Brussels Brief
Commission “all ears” on Sheep EID
A delegation of UK farming unions joined counterparts from across Europe to press the difficulties of implementing the individual sheep identification regulation (21/2004) to the Commission at a Copa meeting this week.
Farming unions from Germany, Belgium, Ireland, Sweden, Finland, Spain and France all stated that sheep farmers were facing increasing levels of cross compliance breaches and that the regulation was not fit for purpose. The Commission referred to an unpublished Food and Veterinary Office report which highlights that the regulation is working in Spain and Italy. They believe much work can be done in improving tag quality and readability but are not likely to reopen the regulation.
Ministers split over CAP risk management tools
The future of risk management in the Common Agricultural Policy was a divisive subject for EU farm ministers at this week’s Agriculture Council meeting in Brussels. Member states did not agree on whether it was the farmers’ own responsibility to look to the market place to manage risks, or whether public money should fund insurance and mutual funds. The concept of a European income stabilisation tool was also highly controversial, ie a mutual fund to support farmers who have incurred a loss greater than 30% of their income.
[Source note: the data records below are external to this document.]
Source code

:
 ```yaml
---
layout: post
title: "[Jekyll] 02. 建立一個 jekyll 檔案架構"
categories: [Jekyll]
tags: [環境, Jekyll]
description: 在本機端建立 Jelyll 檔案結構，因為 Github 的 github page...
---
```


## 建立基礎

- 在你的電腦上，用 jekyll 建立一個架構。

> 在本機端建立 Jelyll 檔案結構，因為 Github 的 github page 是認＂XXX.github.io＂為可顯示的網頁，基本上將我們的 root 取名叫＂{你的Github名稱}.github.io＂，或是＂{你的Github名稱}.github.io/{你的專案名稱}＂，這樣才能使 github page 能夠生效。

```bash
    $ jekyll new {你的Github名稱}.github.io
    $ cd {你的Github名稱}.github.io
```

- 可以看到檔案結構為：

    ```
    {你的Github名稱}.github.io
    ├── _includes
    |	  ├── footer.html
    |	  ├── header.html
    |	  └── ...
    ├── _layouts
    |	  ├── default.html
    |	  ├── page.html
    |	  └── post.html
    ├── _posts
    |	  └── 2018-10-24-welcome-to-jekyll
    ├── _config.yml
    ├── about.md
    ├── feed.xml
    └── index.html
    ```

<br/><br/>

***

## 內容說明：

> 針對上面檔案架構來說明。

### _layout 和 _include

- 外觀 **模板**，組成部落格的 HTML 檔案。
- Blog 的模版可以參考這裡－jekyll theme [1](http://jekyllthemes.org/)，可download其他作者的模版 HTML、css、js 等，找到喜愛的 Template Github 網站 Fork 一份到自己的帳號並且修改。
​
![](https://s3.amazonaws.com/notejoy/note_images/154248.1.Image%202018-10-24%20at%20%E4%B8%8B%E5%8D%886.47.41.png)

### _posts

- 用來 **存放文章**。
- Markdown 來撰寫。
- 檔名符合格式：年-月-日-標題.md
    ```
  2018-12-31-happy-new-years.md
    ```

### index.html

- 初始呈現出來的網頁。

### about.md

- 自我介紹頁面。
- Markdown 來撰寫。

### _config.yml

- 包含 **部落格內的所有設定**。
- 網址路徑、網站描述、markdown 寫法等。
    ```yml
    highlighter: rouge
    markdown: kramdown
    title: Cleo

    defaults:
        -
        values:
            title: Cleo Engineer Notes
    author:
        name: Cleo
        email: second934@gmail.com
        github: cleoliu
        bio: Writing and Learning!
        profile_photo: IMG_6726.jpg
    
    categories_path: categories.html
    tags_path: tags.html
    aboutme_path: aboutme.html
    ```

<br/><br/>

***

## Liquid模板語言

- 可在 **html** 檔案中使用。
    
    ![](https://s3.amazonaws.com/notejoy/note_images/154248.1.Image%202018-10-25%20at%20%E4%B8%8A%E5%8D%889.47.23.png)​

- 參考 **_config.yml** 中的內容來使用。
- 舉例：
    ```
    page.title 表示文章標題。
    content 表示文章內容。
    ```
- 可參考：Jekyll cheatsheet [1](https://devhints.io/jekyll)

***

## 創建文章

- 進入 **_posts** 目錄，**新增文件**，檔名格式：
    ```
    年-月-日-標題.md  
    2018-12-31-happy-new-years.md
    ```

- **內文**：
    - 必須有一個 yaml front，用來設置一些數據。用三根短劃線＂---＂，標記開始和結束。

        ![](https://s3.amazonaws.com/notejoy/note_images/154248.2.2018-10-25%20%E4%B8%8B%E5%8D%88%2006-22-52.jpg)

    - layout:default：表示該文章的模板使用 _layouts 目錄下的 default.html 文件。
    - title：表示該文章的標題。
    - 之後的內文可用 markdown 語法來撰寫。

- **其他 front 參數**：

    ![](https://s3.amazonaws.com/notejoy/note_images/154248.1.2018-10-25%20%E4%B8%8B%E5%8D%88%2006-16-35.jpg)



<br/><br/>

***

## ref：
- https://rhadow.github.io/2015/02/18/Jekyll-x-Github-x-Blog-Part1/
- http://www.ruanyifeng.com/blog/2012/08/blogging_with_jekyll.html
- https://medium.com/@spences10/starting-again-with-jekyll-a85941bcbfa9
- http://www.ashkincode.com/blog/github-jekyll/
UK minister Jim Paice stated that “this should not be part of risk management package in any form” as it would involve increased bureaucracy and cost at farm level. He went on to quote the Commission’s own impact assessment figure of €7 billion per year if all Member States used it. “Exceptional support measures” in the single market regulation was the final agriculture item on the agenda and prompted the more liberal Member States such as the UK, Denmark and Sweden to emphasise the need for such measures to be market orientated and used only in genuine crisis situations.
Global food prices remain high
Food commodity prices are anticipated to remain high for the next decade underpinned by firm demand and despite a slowing growth in global production, according to the latest Agricultural Outlook from the OECD and the FAO. The two international bodies have highlighted that agricultural output by traditional exporting developed countries has been slow to respond to higher prices in the last decade and called for “increased productivity” to improve global food security. The outlook anticipates that agricultural output growth will slow to an average of 1.7% annually over the next 10 years, down from a trend rate of over 2% per year in recent decades. Higher input costs, increasing resource constraints, growing environmental pressures and the impacts of climate change will all serve to dampen supply response, says the report.
Commission urges national
climate adaptation plans
As Defra makes progress towards a National Adaptation Programme on climate change for 2013, the European Commission has suggested that a deadline be put in place for other member states to take similar action. Speaking to EU environment ministers, EU Climate Commissioner Connie Hedegaard said that the advantages of climate adaptation strategies would be the exchange of knowledge and to avoid the financial impacts of climate damage. At present roughly half of Member States currently have such plans, including the UK, France, Spain, Portugal, Germany, as well as the Scandinavian and Benelux countries. The Commission is currently consulting the public on an EU climate adaptation strategy, deadlines for responses is August 20.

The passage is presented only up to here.